A library for converting arbitrary XML to TeX.
xml2tex is not a standalone tool but an XProc library which also depends on other modules. So you need a little setup to run it. First start with creating a project directory and cloning the modules from GitHub:
$ mkdir asyoulike && cd asyoulike
$ git clone --recursive -b saxon98 https://github.com/transpect/calabash-frontend.git calabash
$ git clone https://github.com/transpect/mml2tex.git
$ git clone https://github.com/transpect/cascade.git
$ git clone https://github.com/transpect/mml-normalize.git
$ git clone https://github.com/transpect/xproc-util.git
$ git clone https://github.com/transpect/xslt-util.git
$ git clone https://github.com/transpect/xml2tex.git
Now we add an XML catalog to resolve the import URIs of the XProc modules.
<?xml version="1.0" encoding="UTF-8"?>
<catalog xmlns="urn:oasis:names:tc:entity:xmlns:xml:catalog">
<nextCatalog catalog="../mml2tex/xmlcatalog/catalog.xml"/>
<nextCatalog catalog="../mml-normalize/xmlcatalog/catalog.xml"/>
<nextCatalog catalog="../xproc-util/xmlcatalog/catalog.xml"/>
<nextCatalog catalog="../xslt-util/xmlcatalog/catalog.xml"/>
<nextCatalog catalog="../xml2tex/xmlcatalog/catalog.xml"/>
<nextCatalog catalog="../cascade/xmlcatalog/catalog.xml"/>
</catalog>
Store this XML catalog file to xmlcatalog/catalog.xml
.
Now you just have to run calabash.
$ calabash/calabash.sh -i source=xml2tex/example/example.xml -i conf=xml2tex/example/conf-hubcssa.xml xml2tex/xpl/xml2tex.xpl
Alternatively, you can download a release of docx2tex that uses this xml2tex library, or you can clone docx2tex recursively for the most current libraries. There, all the repos listed above are already included as submodules, and the XML Catalog is also present.
xml2tex can be configured for any kind of XML format.
A sample XML configuration file is stored in the example
directory.
A RelaxNG schema
is located in the schema
directory. You can use
the schema to check if your configuration file is valid and some editors which
support RelaxNG will provide code completion and tool tips.

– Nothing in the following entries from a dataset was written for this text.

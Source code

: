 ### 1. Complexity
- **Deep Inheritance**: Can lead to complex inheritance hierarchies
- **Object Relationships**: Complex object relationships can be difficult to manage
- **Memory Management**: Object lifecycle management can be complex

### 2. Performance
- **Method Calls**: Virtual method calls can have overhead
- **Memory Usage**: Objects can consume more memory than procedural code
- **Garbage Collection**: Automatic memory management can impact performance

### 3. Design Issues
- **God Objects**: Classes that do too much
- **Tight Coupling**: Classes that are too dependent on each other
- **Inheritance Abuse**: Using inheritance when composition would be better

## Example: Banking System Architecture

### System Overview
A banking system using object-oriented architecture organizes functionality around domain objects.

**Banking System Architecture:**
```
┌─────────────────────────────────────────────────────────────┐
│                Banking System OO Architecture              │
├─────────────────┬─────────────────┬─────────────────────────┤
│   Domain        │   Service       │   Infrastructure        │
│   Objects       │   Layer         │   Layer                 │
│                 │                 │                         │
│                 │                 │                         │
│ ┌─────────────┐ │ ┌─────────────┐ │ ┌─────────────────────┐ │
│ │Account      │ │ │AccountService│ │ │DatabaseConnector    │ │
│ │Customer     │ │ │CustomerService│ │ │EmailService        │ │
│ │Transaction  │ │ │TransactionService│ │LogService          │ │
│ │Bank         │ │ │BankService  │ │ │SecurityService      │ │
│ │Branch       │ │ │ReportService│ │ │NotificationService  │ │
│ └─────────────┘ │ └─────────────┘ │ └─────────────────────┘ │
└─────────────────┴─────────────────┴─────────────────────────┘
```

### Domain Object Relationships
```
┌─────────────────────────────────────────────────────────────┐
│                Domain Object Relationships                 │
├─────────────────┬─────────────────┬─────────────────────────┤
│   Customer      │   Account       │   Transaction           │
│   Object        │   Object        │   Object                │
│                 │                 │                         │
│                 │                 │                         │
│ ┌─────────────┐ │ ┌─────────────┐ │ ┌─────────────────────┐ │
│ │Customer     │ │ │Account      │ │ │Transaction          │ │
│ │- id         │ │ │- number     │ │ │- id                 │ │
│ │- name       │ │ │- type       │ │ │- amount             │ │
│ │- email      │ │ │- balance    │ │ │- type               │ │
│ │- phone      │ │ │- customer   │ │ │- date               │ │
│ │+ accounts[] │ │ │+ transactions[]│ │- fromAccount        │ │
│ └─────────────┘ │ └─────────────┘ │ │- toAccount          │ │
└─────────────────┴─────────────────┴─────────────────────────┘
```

Here is an example for a very basic configuration:
<?xml version="1.0" encoding="UTF-8"?>
<?xml-model href="../schema/xml2tex.rng" type="application/xml" schematypens="http://relaxng.org/ns/structure/1.0"?>
<?xml-model href="../schema/xml2tex.rng" type="application/xml" schematypens="http://purl.oclc.org/dsdl/schematron"?>
<set xmlns="http://transpect.io/xml2tex">
<ns prefix="dbk" uri="http://docbook.org/ns/docbook"/>
<preamble>
\documentclass{scrbook}
\usepackage{graphicx}
\usepackage{hyperref}
\usepackage{multirow}
</preamble>
<front>
\maketitle
</front>
<back>
\printindex
</back>
<template context="dbk:para[not(parent::dbk:entry)][not(parent::dbk:footnote)]">
<rule break-after="2">
<text/>
</rule>
</template>
<template context="dbk:para[@role eq 'Zitat']">
<rule type="env" name="quote">
<text/>
</rule>
</template>
<charmap>
<char character="­" string=""-"/>
<char character="Ä" string="\"A" context="dbk:phrase, dbk:section|dbk:para, dbk:entry"/>
<char character="ä" string="\"a"/>
<char character="Ö" string="\"O"/>
<char character="ö" string="\"o" />
<char character="Ü" string="\"U" />
<char character="ü" string="\"u" />
<char character="ß" string="\ss{}" />
<char character="…" string="..." />
</charmap>
</set>
The LaTeX preamble is constructed with the preamble
element. Enter static text such as document class name, package
declarations and other stuff you may need.
<preamble>
\documentclass{scrbook}
\usepackage{graphicx}
\usepackage{hyperref}
\usepackage{multirow}
\usepackage{amsmath}
\usepackage{amssymb}
</preamble>
If you want to put content after \begin{document}
but before the XML is inserted, you can do this with the front
element.
Typical use cases might be the creation of a frontmatter. If you do not want to add static content, you can help yourself
with a few bits of XSLT as shown below:
<front>
\title{<xsl:value-of select="title"/>}
\date{<xsl:value-of select="info/date"/>}
\author{<xsl:value-of select="info/author"/>}
</front>
If you want to put content right before \end{document}
, you can use the back
element for this purpose.
<back>
\printindex
</back>
If your XML input document use XML namespaces, it's necessary to declare each namespace with a corresponding ns
element.
<ns prefix="dbk" uri="http://docbook.org/ns/docbook"/>
<ns prefix="css" uri="http://www.w3.org/1996/css"/>
Don't forget to use the declared namespace prefixes in the XPath expression of the context attribute. If a template don't match the considered XML nodes, it could be caused by a wrong namespace.
- wrong:
context="para"
- right:
context="dbk:para"
Templates are considered to match a certain XML node with a XPath expression and convert its contents according to a Rule statement into a LaTeX instruction. A template is specified with a template
element.
<template context="dbk:para[@role = ('heading1')]">
<rule type="cmd" name="chapter" break-after="1">
<param/>
</rule>
</template>
The @context
attribute is used to specify the XML node which is processed by the template.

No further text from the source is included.